• ABOUT THIS TASK
Below are several records. Retype exactly those lines running from the one with "1 \leq t \leq" through the one with "Подставив полученные формулы", end lines included, and no others.

• TASK DATA
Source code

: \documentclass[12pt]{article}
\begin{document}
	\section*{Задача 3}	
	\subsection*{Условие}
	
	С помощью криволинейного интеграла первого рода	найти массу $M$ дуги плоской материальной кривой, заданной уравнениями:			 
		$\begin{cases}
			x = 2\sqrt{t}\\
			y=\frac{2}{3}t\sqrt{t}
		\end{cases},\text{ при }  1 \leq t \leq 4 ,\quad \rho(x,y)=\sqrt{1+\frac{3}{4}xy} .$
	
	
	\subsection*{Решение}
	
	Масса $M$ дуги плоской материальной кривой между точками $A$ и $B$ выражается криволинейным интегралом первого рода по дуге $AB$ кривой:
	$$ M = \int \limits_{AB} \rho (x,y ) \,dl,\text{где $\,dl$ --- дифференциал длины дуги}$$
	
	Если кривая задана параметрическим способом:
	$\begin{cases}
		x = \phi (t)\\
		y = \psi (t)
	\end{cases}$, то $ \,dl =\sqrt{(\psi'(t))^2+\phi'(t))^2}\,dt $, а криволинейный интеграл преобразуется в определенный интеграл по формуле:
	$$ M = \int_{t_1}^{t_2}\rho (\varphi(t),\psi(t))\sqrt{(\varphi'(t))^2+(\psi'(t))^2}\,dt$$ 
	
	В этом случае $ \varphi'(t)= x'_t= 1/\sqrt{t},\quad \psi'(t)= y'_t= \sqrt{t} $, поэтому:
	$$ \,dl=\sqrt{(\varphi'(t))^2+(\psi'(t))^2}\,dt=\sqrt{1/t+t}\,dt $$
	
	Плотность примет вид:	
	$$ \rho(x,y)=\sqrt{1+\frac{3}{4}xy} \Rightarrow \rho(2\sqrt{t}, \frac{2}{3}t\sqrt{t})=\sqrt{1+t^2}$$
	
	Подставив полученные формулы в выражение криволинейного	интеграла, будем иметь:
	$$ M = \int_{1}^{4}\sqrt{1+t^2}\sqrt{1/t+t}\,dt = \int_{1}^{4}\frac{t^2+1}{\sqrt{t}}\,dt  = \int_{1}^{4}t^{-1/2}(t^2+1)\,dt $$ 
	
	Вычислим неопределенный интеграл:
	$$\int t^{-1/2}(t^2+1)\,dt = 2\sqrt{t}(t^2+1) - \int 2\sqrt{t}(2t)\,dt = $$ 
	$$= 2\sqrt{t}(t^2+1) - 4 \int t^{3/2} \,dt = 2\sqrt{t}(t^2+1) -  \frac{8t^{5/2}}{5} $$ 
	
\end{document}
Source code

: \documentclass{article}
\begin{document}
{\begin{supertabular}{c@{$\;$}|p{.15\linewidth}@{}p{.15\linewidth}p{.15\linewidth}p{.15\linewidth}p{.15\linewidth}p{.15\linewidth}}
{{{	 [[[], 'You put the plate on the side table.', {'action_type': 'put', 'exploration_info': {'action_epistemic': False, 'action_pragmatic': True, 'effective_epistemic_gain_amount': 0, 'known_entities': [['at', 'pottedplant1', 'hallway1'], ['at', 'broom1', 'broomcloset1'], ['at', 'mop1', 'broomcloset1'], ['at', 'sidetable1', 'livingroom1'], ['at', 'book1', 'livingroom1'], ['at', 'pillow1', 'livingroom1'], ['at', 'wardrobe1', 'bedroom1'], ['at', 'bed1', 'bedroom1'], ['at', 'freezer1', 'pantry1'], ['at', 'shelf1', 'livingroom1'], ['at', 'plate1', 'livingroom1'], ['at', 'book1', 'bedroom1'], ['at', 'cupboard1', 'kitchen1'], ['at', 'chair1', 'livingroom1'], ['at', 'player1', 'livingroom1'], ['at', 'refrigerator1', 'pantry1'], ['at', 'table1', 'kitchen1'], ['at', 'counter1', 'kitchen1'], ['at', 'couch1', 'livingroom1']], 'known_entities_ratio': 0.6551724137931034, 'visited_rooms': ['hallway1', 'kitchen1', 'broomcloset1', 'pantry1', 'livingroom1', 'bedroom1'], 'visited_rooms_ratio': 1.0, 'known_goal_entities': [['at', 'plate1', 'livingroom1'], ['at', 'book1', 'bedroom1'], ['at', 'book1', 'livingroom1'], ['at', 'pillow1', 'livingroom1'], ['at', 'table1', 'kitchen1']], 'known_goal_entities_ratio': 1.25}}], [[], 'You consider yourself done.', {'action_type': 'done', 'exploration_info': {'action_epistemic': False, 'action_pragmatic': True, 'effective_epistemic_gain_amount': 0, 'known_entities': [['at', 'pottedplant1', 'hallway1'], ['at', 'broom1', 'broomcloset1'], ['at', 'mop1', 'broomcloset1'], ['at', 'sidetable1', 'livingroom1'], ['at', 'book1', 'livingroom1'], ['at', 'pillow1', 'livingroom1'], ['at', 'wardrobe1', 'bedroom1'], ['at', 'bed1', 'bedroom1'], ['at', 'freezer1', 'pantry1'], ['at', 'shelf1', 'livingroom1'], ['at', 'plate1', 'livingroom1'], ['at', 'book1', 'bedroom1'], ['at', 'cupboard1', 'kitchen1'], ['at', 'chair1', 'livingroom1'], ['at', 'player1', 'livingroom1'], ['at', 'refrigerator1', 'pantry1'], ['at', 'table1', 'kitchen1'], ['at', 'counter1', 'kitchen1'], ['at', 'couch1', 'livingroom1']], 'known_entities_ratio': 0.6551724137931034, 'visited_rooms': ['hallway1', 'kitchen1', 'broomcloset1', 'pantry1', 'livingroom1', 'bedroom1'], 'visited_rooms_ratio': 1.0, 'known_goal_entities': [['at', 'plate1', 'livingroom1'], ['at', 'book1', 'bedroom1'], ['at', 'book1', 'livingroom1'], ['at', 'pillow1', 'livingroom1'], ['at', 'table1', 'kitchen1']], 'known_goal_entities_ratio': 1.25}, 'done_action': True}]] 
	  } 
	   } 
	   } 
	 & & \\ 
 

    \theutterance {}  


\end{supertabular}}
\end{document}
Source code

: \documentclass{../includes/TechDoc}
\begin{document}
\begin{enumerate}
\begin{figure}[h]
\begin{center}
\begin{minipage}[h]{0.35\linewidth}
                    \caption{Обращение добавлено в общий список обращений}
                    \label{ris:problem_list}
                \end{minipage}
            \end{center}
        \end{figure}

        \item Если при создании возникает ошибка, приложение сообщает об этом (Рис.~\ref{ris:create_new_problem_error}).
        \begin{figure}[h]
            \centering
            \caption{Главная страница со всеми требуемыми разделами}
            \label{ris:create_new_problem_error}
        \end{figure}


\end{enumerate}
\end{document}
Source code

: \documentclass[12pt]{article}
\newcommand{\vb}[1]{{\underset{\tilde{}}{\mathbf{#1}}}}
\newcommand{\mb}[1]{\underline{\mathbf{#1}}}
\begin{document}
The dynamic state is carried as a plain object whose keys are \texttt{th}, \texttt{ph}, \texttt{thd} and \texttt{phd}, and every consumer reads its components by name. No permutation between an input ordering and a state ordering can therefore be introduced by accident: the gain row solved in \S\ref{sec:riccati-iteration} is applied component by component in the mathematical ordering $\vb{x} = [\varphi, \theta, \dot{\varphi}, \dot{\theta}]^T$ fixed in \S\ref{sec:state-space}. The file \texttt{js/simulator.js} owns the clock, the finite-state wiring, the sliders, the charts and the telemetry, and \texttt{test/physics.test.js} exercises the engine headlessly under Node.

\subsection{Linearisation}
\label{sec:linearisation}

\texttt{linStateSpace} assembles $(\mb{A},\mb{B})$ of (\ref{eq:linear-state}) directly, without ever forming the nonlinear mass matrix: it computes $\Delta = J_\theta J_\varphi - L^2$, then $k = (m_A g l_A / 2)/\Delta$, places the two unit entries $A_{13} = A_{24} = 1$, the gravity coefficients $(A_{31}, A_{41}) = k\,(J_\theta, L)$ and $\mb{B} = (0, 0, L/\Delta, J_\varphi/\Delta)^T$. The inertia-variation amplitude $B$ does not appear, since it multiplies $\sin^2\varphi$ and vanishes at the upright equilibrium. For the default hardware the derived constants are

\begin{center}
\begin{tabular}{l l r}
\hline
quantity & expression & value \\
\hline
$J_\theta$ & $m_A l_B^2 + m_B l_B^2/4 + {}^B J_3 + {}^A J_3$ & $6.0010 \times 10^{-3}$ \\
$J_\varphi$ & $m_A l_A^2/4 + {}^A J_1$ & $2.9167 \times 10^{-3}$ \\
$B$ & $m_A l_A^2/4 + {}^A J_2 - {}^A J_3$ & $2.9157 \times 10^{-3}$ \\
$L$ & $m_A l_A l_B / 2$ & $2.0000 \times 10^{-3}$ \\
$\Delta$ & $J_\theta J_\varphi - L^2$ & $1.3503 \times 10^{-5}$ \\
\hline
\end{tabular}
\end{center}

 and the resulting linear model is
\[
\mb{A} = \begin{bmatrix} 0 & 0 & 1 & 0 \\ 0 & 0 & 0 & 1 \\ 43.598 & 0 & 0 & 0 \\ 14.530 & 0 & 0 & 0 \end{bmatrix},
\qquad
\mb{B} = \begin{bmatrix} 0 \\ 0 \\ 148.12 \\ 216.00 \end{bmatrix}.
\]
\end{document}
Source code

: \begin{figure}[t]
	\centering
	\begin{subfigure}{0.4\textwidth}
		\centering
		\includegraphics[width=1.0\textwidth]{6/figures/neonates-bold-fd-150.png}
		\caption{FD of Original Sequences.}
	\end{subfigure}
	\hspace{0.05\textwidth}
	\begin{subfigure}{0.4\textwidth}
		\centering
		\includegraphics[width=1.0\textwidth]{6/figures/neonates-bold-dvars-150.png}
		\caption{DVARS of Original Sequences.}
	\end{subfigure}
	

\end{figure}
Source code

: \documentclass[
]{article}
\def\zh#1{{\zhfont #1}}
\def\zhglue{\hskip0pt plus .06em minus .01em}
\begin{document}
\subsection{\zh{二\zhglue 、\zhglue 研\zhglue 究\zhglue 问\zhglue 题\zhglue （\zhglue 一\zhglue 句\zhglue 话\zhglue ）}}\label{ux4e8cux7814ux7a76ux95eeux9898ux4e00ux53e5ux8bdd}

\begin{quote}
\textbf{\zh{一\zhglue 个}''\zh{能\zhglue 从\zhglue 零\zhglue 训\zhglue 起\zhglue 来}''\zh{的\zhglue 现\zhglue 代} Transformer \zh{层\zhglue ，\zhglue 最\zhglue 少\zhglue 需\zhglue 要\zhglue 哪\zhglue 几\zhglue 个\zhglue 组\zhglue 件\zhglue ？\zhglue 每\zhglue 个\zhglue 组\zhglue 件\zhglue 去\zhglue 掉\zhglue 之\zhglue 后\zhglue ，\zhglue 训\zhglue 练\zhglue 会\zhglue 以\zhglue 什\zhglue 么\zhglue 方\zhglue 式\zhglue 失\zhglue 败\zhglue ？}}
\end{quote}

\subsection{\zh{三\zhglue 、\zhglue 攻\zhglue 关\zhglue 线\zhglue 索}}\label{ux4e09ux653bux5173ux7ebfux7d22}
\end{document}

• SOLUTION TO THIS EXERCISE
		\end{cases},\text{ при }  1 \leq t \leq 4 ,\quad \rho(x,y)=\sqrt{1+\frac{3}{4}xy} .$
	
	
	\subsection*{Решение}
	
	Масса $M$ дуги плоской материальной кривой между точками $A$ и $B$ выражается криволинейным интегралом первого рода по дуге $AB$ кривой:
	$$ M = \int \limits_{AB} \rho (x,y ) \,dl,\text{где $\,dl$ --- дифференциал длины дуги}$$
	
	Если кривая задана параметрическим способом:
	$\begin{cases}
		x = \phi (t)\\
		y = \psi (t)
	\end{cases}$, то $ \,dl =\sqrt{(\psi'(t))^2+\phi'(t))^2}\,dt $, а криволинейный интеграл преобразуется в определенный интеграл по формуле:
	$$ M = \int_{t_1}^{t_2}\rho (\varphi(t),\psi(t))\sqrt{(\varphi'(t))^2+(\psi'(t))^2}\,dt$$ 
	
	В этом случае $ \varphi'(t)= x'_t= 1/\sqrt{t},\quad \psi'(t)= y'_t= \sqrt{t} $, поэтому:
	$$ \,dl=\sqrt{(\varphi'(t))^2+(\psi'(t))^2}\,dt=\sqrt{1/t+t}\,dt $$
	
	Плотность примет вид:	
	$$ \rho(x,y)=\sqrt{1+\frac{3}{4}xy} \Rightarrow \rho(2\sqrt{t}, \frac{2}{3}t\sqrt{t})=\sqrt{1+t^2}$$
	
	Подставив полученные формулы в выражение криволинейного	интеграла, будем иметь:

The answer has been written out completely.